À ce jour, il semble qu’il faille réunir, au même moment, un certain nombre de conditions pour déclencher des pertes d’attache – avec ou sans formation de poches parodontales. En résumé, on peut admettre que les destructions tissulaires auront lieu lorsque des agents infectieux sont associés à une défaillance du système immunitaire.

Les agents pathogènes – à eux seuls – ne peuvent pas déclencher des pertes d’attache

Contrairement à une opinion longtemps admise, la simple présence de microrganismes (virus, bactéries, parasites, levures) n’est pas capable de détruire les tissus parodontaux. Néanmoins, leur absence, totale ou relative, est le plus sûr garant de la santé parodontale.

L’examen de la flore buccale (par l’utilisation de la culture, de la microscopie directe ou des sondes nucléiques), semble indiquer que chacun d’entre nous (patients ou praticiens) arbore – toujours – une certaine quantité d’agents pathogènes (1).

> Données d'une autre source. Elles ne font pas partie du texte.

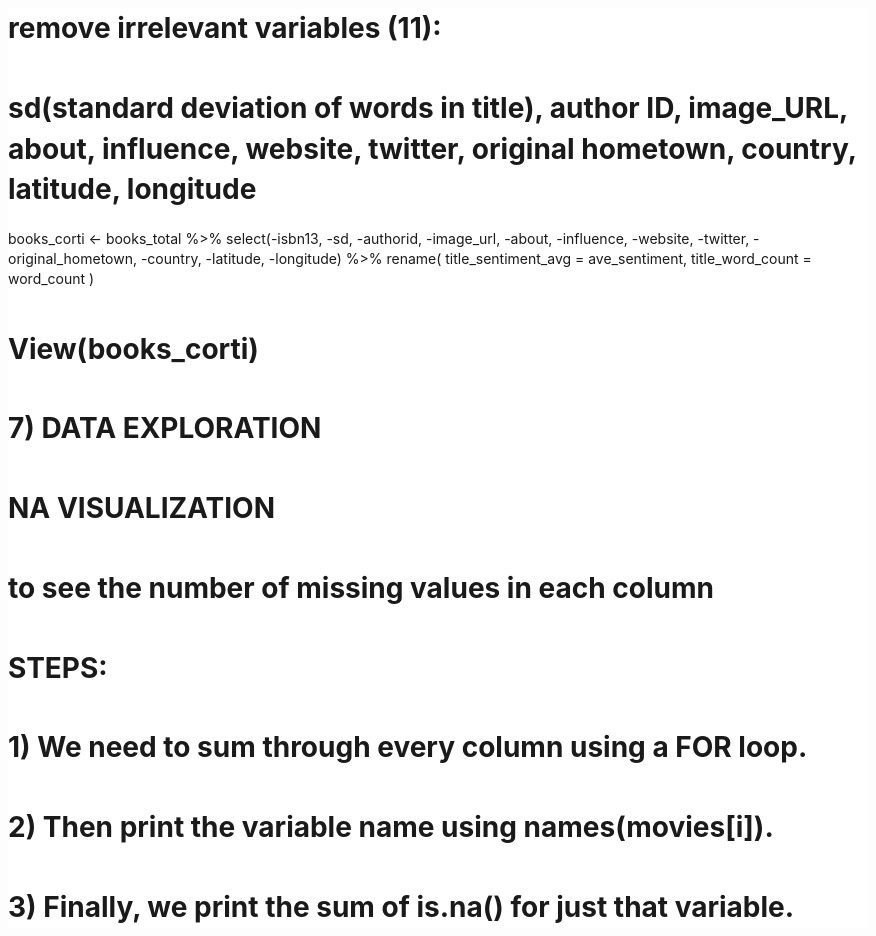 
# remove irrelevant variables (11):
# sd(standard deviation of words in title), author ID, image_URL, about, influence, website, twitter, original hometown, country, latitude, longitude

books_corti <- books_total %>% select(-isbn13,
                                      -sd,
                                      -authorid,
                                      -image_url,
                                      -about,
                                      -influence,
                                      -website,
                                      -twitter,
                                      -original_hometown,
                                      -country,
                                      -latitude,
                                      -longitude) %>% rename(
                                        title_sentiment_avg = ave_sentiment,
                                        title_word_count = word_count
                                      )




# View(books_corti)



# 7) DATA EXPLORATION

# NA VISUALIZATION
# to see the number of missing values in each column

# STEPS:
# 1) We need to sum through every column using a FOR loop.
# 2) Then print the variable name using names(movies[i]).
# 3) Finally, we print the sum of is.na() for just that variable.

Les recherches ont pu montrer que le parodonte est associé à des « complexes » de plusieurs espèces bactériennes – plus ou moins pathogènes – plutôt qu’à une ou deux bactéries (1). Les bactéries pathogènes les plus étudiées sont Actinobacillus actinomycetemcomitans, Porphyromonas gingivalis, Tannerella forsythus et certains tréponèmes (spirochètes). Ces agents partagent des points communs : ils sont à Gram négatif, anaérobies stricts ou facultatifs et assacharolytiques (i.e. non ou peu cariogènes).

L’implication des virus de l’herpes semble probable car ils diminueraient les défenses immunitaires permettant ainsi aux bactéries pathogènes de s’installer sur les surfaces dentaires (2).

Il existe une flore compatible – voire nécessaire – à la santé parodontale A ce jour, il est « enfin » admis qu’une bouche (et les surfaces dentaires en particulier) ne peut pas – ne doit pas – être stérile (3). En effet, à l’instar de la muqueuse intestinale par exemple, il existe une flore buccale non seulement compatible mais nécessaire à la santé parodontale (dite « flore protectrice »). Il s’agit principalement de lactobacilles, de streptocoques et d’actinomyces. Ces agents, antagonistes des pathogènes, partagent des points communs : ils sont à Gram positif, aérobies stricts ou facultatifs et saccharolytiques (i.e. cariogènes par la production d’acide lactique).

Le tartre – à lui seul – n’est pas capable de déclencher des pertes d’attache

On ne sait toujours pas aujourd’hui la signification de la production de tartre. Est-elle un signe de force ou de faiblesse ? Cependant, il est connu depuis longtemps que si le tartre ne contient pas de bactéries pathogènes, il est compatible avec la conservation des organes dentaires (4) (Figure 1).

Pathologies-parodontales

plaque-dentaire

Figures 1a et 1b Pathologies parodontales et présence de plaque dentaire Dans certains cas, la quantité de la plaque et de tartre dentaire n’est pas en rapport avec les pertes d’attache. Vue clinique(a) et radiologique(b) d’une patiente de 54 ans où les quantités de plaque sont importantes et les pertes d’attache minimes.

Néanmoins, en dehors du fait qu’il soit disgracieux, il est souhaitable de l’éliminer car il est capable de créer un environnement anaérobie favorable à certaines bactéries pathogènes.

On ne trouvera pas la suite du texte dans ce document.